Exascale MPI / MPICH

Efficient communication among the compute elements within high-performance computing systems is essential for simulation performance. The message passing interface (MPI) is a community standard developed by the MPI Forum for programming these systems and handling the communication needed. MPI is the de facto programming model for large-scale scientific computing and is available on all the large systems. Most of the US Department of Energy’s (DOE’s) parallel scientific applications that run on pre-exascale systems use MPI. The goal of the Exascale-MPI project is to evolve the MPI standard to fully support the complexity of the exascale systems and deliver MPICH—a reliable, performant implementation of the MPI standard—for these systems.

Project Details

Although MPI will continue to be a viable programming model on exascale systems, the MPI standard and MPI implementations must address the challenges posed by the increased scale, performance characteristics, evolving architectural features, and complexity expected from the exascale systems, as well as provide support for the capabilities and requirements of the applications that will run on these systems.

Therefore, this project addresses five key challenges to deliver a performant MPICH implementation: (1) scalability and performance on complex architectures that include, for example, high core counts, processor heterogeneity, and heterogeneous memory; (2) interoperability with intranode programming models that have a high thread count, such as OpenMP, OpenACC, and emerging asynchronous task models; (3) software overheads that are exacerbated by lightweight cores and low-latency networks; (4) extensions to the MPI standard based on experience with applications and high-level libraries and frameworks targeted at exascale; and (5) topics that become more significant for exascale architectures (i.e., memory and power usage and resilience).

The MPICH development effort continues to address several key challenges, such as performance and scalability, heterogeneity, hybrid programming, topology awareness, and fault tolerance. Several additional features are being developed to support the exascale machines that will be deployed, including: (1) support for multiple accelerator modes and native hardware models that will facilitate data transfers between GPU accelerators and the communication network in cases in which native hardware support is lacking and (2) offline and online performance tuning based on static and dynamic system configurations, respectively.

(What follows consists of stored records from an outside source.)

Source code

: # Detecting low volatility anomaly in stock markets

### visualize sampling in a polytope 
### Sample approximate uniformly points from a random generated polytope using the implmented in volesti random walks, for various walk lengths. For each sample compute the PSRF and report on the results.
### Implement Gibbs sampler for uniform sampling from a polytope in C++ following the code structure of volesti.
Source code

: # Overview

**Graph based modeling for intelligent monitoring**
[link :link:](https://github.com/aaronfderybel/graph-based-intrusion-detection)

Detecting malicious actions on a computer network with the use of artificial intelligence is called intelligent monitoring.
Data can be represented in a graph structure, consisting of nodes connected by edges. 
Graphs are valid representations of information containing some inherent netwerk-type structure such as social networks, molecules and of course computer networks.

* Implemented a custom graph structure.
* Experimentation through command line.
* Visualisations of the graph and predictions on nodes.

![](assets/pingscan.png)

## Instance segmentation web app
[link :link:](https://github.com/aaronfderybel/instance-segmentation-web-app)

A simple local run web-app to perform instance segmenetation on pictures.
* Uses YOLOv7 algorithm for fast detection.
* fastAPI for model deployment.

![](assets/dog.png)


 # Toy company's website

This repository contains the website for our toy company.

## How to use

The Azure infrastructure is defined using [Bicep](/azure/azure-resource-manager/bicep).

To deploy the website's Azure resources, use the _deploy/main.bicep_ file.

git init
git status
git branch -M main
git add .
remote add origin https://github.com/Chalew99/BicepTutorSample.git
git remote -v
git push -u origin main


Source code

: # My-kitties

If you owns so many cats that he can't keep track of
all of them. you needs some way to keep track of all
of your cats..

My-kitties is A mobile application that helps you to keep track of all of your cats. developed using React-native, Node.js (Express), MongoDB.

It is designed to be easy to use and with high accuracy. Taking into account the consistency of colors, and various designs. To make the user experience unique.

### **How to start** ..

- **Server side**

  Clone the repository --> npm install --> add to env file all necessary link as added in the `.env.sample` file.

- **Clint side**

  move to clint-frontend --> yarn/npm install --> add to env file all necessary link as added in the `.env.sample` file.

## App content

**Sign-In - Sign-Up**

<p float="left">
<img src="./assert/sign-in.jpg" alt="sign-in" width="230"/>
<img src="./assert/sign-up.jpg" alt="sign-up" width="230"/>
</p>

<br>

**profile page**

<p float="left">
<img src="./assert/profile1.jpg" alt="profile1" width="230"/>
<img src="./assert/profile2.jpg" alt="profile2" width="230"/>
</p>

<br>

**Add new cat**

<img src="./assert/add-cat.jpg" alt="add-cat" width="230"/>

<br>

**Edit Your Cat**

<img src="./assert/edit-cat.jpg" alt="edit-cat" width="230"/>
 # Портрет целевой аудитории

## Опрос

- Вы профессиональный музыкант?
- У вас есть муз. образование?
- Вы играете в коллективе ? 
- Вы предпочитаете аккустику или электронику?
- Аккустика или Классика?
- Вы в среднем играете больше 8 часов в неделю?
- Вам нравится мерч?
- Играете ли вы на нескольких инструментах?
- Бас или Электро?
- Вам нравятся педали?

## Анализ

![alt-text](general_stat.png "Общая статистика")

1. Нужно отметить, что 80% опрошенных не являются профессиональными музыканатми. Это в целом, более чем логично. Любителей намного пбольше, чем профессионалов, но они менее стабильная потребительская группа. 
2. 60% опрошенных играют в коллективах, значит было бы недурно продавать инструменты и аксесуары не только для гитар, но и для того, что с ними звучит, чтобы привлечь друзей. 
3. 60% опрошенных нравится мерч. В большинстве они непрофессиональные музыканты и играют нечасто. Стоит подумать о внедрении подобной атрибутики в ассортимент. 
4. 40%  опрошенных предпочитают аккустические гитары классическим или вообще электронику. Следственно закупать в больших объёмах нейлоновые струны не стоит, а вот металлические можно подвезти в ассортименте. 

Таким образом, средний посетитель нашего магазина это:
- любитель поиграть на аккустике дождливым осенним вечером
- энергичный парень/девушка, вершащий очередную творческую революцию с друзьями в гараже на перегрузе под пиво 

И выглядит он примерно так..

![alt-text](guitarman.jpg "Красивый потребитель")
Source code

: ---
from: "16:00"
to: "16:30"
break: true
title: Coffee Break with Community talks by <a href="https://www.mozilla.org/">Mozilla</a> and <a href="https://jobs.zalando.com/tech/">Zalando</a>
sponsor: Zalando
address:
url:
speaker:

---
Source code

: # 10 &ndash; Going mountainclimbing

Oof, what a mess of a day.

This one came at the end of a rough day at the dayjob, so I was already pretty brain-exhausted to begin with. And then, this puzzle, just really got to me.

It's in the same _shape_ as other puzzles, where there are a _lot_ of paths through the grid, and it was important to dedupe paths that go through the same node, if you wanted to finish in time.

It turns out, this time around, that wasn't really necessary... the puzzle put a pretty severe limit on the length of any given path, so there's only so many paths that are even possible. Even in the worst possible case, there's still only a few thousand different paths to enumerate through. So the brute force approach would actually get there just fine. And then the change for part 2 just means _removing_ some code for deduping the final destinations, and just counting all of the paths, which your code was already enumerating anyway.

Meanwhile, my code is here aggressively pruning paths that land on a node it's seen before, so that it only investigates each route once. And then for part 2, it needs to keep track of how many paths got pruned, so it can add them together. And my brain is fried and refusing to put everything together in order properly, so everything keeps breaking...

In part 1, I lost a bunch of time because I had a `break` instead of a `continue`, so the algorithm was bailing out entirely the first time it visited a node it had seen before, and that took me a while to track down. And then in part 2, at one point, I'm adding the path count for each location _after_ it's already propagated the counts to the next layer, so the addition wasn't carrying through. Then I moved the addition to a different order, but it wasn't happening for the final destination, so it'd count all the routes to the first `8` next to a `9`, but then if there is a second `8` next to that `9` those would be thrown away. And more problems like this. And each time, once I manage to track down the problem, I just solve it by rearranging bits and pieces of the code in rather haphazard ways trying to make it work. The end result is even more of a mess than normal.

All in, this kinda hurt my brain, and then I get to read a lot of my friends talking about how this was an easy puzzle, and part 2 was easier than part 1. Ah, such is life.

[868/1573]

This team will also produce a significantly larger test suite to stress test various use cases of MPI and develop a test generation tool kit that automatically profiles MPI usage by applications via the MPI profiling interface and generates a simple test program that represents the MPI communication pattern of the application, covering basic MPI features, sanitized iterative loops, memory buffer management, and incomplete executions. These activities will help improve the reliability and performance of the MPICH implementation and other MPI implementations as they evolve.

The team will continue to engage with the MPI Forum to ensure that future MPI standards meet the needs of the Exascale Computing Project (ECP) and broader DOE applications. To achieve good performance on exascale machines, the team plans to develop new MPI features for application-specific requirements, such as alternative fault tolerance models and reduction neighborhood collectives, either through inclusion in the standard or as extensions to the standard.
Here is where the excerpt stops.